What is being asked: Copy out the material in full. Leave every line as it is.

Records shown:
========
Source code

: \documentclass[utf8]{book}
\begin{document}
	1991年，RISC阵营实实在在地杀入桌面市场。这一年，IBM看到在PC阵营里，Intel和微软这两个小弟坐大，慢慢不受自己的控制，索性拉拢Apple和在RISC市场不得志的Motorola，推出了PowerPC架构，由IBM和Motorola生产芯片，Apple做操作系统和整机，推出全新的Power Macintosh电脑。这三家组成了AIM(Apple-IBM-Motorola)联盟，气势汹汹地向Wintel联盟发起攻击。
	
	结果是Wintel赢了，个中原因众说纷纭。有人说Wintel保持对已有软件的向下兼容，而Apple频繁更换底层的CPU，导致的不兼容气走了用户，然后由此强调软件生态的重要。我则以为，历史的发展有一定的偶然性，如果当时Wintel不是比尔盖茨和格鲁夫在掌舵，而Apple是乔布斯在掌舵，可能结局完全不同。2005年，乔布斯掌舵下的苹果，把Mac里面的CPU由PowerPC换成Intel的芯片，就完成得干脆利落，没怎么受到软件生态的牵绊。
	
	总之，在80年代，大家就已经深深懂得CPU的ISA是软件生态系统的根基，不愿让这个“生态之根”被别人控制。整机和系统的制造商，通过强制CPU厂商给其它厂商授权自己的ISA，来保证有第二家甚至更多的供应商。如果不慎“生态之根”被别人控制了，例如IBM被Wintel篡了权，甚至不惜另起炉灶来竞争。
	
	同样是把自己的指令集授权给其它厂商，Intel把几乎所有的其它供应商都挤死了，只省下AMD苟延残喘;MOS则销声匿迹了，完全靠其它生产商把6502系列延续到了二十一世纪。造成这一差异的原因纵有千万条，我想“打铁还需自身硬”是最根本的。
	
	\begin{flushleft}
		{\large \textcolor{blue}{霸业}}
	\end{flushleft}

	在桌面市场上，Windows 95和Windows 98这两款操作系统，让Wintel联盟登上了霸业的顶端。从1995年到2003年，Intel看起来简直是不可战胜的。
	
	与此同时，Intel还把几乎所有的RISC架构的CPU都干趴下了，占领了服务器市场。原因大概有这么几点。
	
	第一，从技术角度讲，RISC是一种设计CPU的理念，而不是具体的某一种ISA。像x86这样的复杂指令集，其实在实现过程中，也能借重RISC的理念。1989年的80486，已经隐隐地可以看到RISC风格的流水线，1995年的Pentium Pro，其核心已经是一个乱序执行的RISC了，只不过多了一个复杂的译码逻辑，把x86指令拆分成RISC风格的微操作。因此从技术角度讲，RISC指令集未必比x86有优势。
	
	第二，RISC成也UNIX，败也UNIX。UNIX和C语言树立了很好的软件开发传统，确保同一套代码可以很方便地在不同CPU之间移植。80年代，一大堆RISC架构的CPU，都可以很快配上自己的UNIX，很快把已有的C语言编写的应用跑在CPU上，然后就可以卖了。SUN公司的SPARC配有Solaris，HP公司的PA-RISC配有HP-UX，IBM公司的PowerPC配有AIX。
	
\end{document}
========
Exercise solution:
Source code

: \documentclass[utf8]{book}
\begin{document}
	1991年，RISC阵营实实在在地杀入桌面市场。这一年，IBM看到在PC阵营里，Intel和微软这两个小弟坐大，慢慢不受自己的控制，索性拉拢Apple和在RISC市场不得志的Motorola，推出了PowerPC架构，由IBM和Motorola生产芯片，Apple做操作系统和整机，推出全新的Power Macintosh电脑。这三家组成了AIM(Apple-IBM-Motorola)联盟，气势汹汹地向Wintel联盟发起攻击。
	
	结果是Wintel赢了，个中原因众说纷纭。有人说Wintel保持对已有软件的向下兼容，而Apple频繁更换底层的CPU，导致的不兼容气走了用户，然后由此强调软件生态的重要。我则以为，历史的发展有一定的偶然性，如果当时Wintel不是比尔盖茨和格鲁夫在掌舵，而Apple是乔布斯在掌舵，可能结局完全不同。2005年，乔布斯掌舵下的苹果，把Mac里面的CPU由PowerPC换成Intel的芯片，就完成得干脆利落，没怎么受到软件生态的牵绊。
	
	总之，在80年代，大家就已经深深懂得CPU的ISA是软件生态系统的根基，不愿让这个“生态之根”被别人控制。整机和系统的制造商，通过强制CPU厂商给其它厂商授权自己的ISA，来保证有第二家甚至更多的供应商。如果不慎“生态之根”被别人控制了，例如IBM被Wintel篡了权，甚至不惜另起炉灶来竞争。
	
	同样是把自己的指令集授权给其它厂商，Intel把几乎所有的其它供应商都挤死了，只省下AMD苟延残喘;MOS则销声匿迹了，完全靠其它生产商把6502系列延续到了二十一世纪。造成这一差异的原因纵有千万条，我想“打铁还需自身硬”是最根本的。
	
	\begin{flushleft}
		{\large \textcolor{blue}{霸业}}
	\end{flushleft}

	在桌面市场上，Windows 95和Windows 98这两款操作系统，让Wintel联盟登上了霸业的顶端。从1995年到2003年，Intel看起来简直是不可战胜的。
	
	与此同时，Intel还把几乎所有的RISC架构的CPU都干趴下了，占领了服务器市场。原因大概有这么几点。
	
	第一，从技术角度讲，RISC是一种设计CPU的理念，而不是具体的某一种ISA。像x86这样的复杂指令集，其实在实现过程中，也能借重RISC的理念。1989年的80486，已经隐隐地可以看到RISC风格的流水线，1995年的Pentium Pro，其核心已经是一个乱序执行的RISC了，只不过多了一个复杂的译码逻辑，把x86指令拆分成RISC风格的微操作。因此从技术角度讲，RISC指令集未必比x86有优势。
	
	第二，RISC成也UNIX，败也UNIX。UNIX和C语言树立了很好的软件开发传统，确保同一套代码可以很方便地在不同CPU之间移植。80年代，一大堆RISC架构的CPU，都可以很快配上自己的UNIX，很快把已有的C语言编写的应用跑在CPU上，然后就可以卖了。SUN公司的SPARC配有Solaris，HP公司的PA-RISC配有HP-UX，IBM公司的PowerPC配有AIX。
	
\end{document}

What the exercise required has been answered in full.